Two critical questions with regard to the collapse process are the nature of the signals that induce migration of B cells from the follicular sites to the sinusoidal spaces, and whether B cell migration is causal to the collapse, or simply associated with it. Based on immunohistological analysis, the migrating cells are preferentially of an IgM-high phenotype, suggesting they may be the same CD23+, CD21-high cells that are observed accumulating during the expansion stage.

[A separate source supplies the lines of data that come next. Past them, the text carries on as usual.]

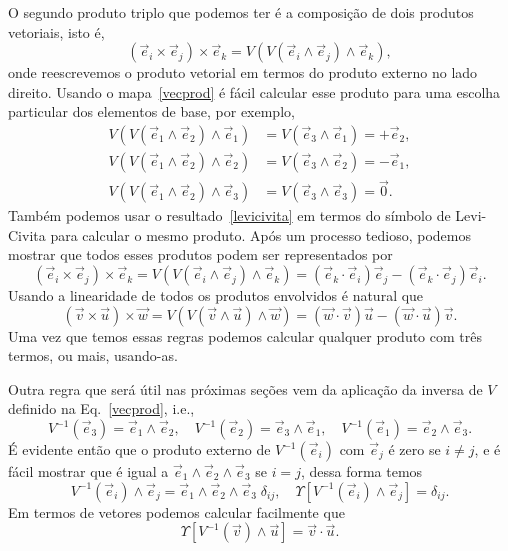O segundo produto triplo que podemos ter é a composição de dois produtos
vetoriais, isto é,
\begin{equation*}
	(\vec{e}_i\times\vec{e}_j)\times\vec{e}_k = V\left(V\left(\vec{e}_i\wedge\vec{e}_j\right)\wedge\vec{e}_k\right),
\end{equation*}
onde reescrevemos o produto vetorial em termos do produto externo no lado
direito. Usando o mapa~\eqref{vecprod} é fácil calcular esse produto para uma
escolha particular dos elementos de base, por exemplo,
\begin{align*}
	V\left(V\left(\vec{e}_1\wedge\vec{e}_2\right)\wedge\vec{e}_1\right) & = V\left(\vec{e}_3\wedge\vec{e}_1\right) = +\vec{e}_2, \\ V\left(V\left(\vec{e}_1\wedge\vec{e}_2\right)\wedge\vec{e}_2\right) &= V\left(\vec{e}_3\wedge\vec{e}_2\right) = -\vec{e}_1, \\
	V\left(V\left(\vec{e}_1\wedge\vec{e}_2\right)\wedge\vec{e}_3\right) & = V\left(\vec{e}_3\wedge\vec{e}_3\right) = \vec{0}.
\end{align*}
Também podemos usar o resultado~\eqref{levicivita} em termos do símbolo de
Levi-Civita para calcular o mesmo produto. Após um processo tedioso, podemos
mostrar que todos esses produtos podem ser representados por
\begin{equation}\label{TT}
	(\vec{e}_i\times\vec{e}_j)\times\vec{e}_k = V\left(V\left(\vec{e}_i\wedge\vec{e}_j\right)\wedge\vec{e}_k\right) = \left(\vec{e}_k\cdot\vec{e}_i\right)\vec{e}_j-\left(\vec{e}_k\cdot\vec{e}_j\right)\vec{e}_i.
\end{equation}
Usando a linearidade de todos os produtos envolvidos é natural que
\begin{equation}\label{vprod2}
	\left(\vec{v}\times\vec{u}\right)\times\vec{w} = V\left(V\left(\vec{v}\wedge\vec{u}\right)\wedge\vec{w}\right) = \left(\vec{w}\cdot\vec{v}\right)\vec{u}-\left(\vec{w}\cdot\vec{u}\right)\vec{v}.
\end{equation}
Uma vez que temos essas regras podemos calcular qualquer produto com três
termos, ou mais, usando-as.

Outra regra que será útil nas próximas seções vem da aplicação da inversa de
$V$ definido na Eq.~\eqref{vecprod}, i.e.,
\begin{equation}
	V^{-1}(\vec{e}_3) = \vec{e}_1\wedge\vec{e}_2, \quad V^{-1}(\vec{e}_2) = \vec{e}_3\wedge\vec{e}_1, \quad V^{-1}(\vec{e}_1) = \vec{e}_2\wedge\vec{e}_3.
\end{equation}
É evidente então que o produto externo de $V^{-1}(\vec{e}_i)$ com $\vec{e}_j$ é
zero se $i\neq j$, e é fácil mostrar que é igual a
$\vec{e}_1\wedge\vec{e}_2\wedge\vec{e}_3$ se $i=j$, dessa forma temos
\begin{equation}
	V^{-1}(\vec{e}_i)\wedge\vec{e}_j = \vec{e}_1\wedge\vec{e}_2\wedge\vec{e}_3\; \delta_{ij}, \quad \Upsilon\left[V^{-1}(\vec{e}_i)\wedge\vec{e}_j\right] = \delta_{ij}.
\end{equation}
Em termos de vetores podemos calcular facilmente que
\begin{equation}\label{UVm1}
	\Upsilon\left[V^{-1}(\vec{v})\wedge\vec{u}\right] = \vec{v}\cdot\vec{u}.
\end{equation}

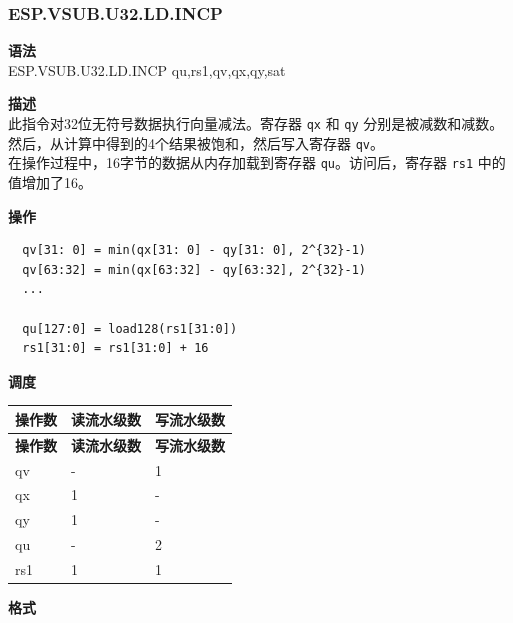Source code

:\newpage

\newpage
\subsubsection{ESP.VSUB.U32.LD.INCP}\label{instruction:ESPVSUBU32LDINCP}
\textbf{语法}\\
ESP.VSUB.U32.LD.INCP qu,rs1,qv,qx,qy,sat

\textbf{描述}\\
此指令对32位无符号数据执行向量减法。寄存器 \lstinline{qx} 和 \lstinline{qy} 分别是被减数和减数。然后，从计算中得到的4个结果被饱和，然后写入寄存器 \lstinline{qv}。\\ 在操作过程中，16字节的数据从内存加载到寄存器 \lstinline{qu}。访问后，寄存器 \lstinline{rs1} 中的值增加了16。

\textbf{操作}\\
\begin{lstlisting}
  qv[31: 0] = min(qx[31: 0] - qy[31: 0], 2^{32}-1)
  qv[63:32] = min(qx[63:32] - qy[63:32], 2^{32}-1)
  ...

  qu[127:0] = load128(rs1[31:0])
  rs1[31:0] = rs1[31:0] + 16
\end{lstlisting}

\textbf{调度}\\
\begin{longtable}[c]{|l|l|l|}
    \hline
    \rowcolor{lightgray}
    \textbf{操作数} & \textbf{读流水级数} & \textbf{写流水级数} \\\hline
    \endfirsthead
    \hline
    \rowcolor{lightgray}
     \textbf{操作数} & \textbf{读流水级数} & \textbf{写流水级数} \\\hline
    \endhead
    \hline
    \endfoot

  qv & - & 1 \\\hline
    qx & 1 & - \\\hline
    qy & 1 & - \\\hline
    qu & - & 2 \\\hline
    rs1 & 1 & 1

\end{longtable}

\textbf{格式}\\

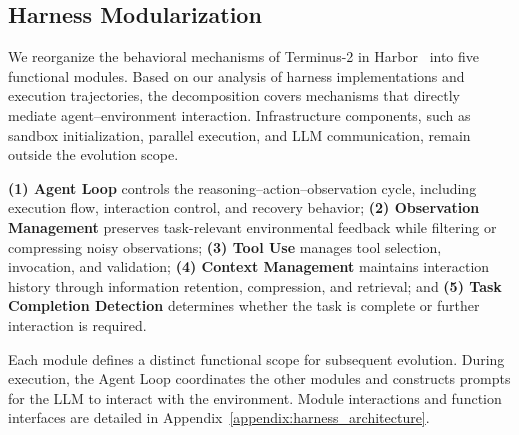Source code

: \documentclass{article} %
\begin{document}






\subsection{Harness Modularization}
\label{sec:harness_modularization}

We reorganize the behavioral mechanisms of Terminus-2 in Harbor~\citep{merrill2026terminalbenchbenchmarkingagentshard} into five functional modules.
Based on our analysis of harness implementations and execution trajectories, the decomposition covers mechanisms that directly mediate agent--environment interaction.
Infrastructure components, such as sandbox initialization, parallel execution, and LLM communication, remain outside the evolution scope.

\textbf{(1) Agent Loop} controls the reasoning--action--observation cycle, including execution flow, interaction control, and recovery behavior;
\textbf{(2) Observation Management} preserves task-relevant environmental feedback while filtering or compressing noisy observations;
\textbf{(3) Tool Use} manages tool selection, invocation, and validation;
\textbf{(4) Context Management} maintains interaction history through information retention, compression, and retrieval; and
\textbf{(5) Task Completion Detection} determines whether the task is complete or further interaction is required.

Each module defines a distinct functional scope for subsequent evolution.
During execution, the Agent Loop coordinates the other modules and constructs prompts for the LLM to interact with the environment.
Module interactions and function interfaces are detailed in Appendix~\ref{appendix:harness_architecture}.
\end{document}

However, only adoptive transfer experiments of purified, identifiable cells of the various subsets can answer the question of direct lineage relationship. Regardless, the distinct phenotype of the migrating population renders it amenable to specific functional studies aimed at identifying the potential chemotactic signals responsible for their unusual localization.
Finally, we have shown that BCDT is effective in ameliorating disease in hTNFtg mice. This is a startling observation, because of the commonly accepted paradigm that arthritis in TNF-overexpressing mouse models does not require adaptive immunity. Several possibilities can reconcile these findings. First, it is likely that the levels of TNF overexpression in the Tg3647 strain used here are lower than those in the TNF ΔARE mice used by Kontoyannis and co-workers, making disease in Tg3647 mice more dependent on additional mechanisms. Certainly, TNF ΔARE mice display a far more aggressive disease phenotype than Tg3647 mice, and die by 3 months of age (18
). An additional and more interesting possibility is that we are looking at two different stages of disease, with potentially different proximal causal mechanisms. Both Tg3647 and TNF ΔARE first develop arthritis in the ankle, where disease commences with infiltration of the tendon sheaths by granulocytes and macrophages, and the formation of osteoclasts next to the inflamed tendon sheaths (20
). Then, the tenosynovitis rapidly progresses into pannus-like tissue largely void of lymphocytes, with osteoclasts mediating focal erosions. While this earlier stage is dominated by innate immunity components, we would like to suggest here that there exists a second stage, associated with knee “flare” and PLN collapse, which is B cell-dependent. If this is the case, the variability in clinical effectiveness of BCDT in RA patients may be in part due to the type/stage of disease primarily responsible for that patient's symptoms. Future pre-clinical and clinical studies prospectively designed to assess the cause-effect relationship of BCDT on lymphatic flow are warranted to test this hypothesis.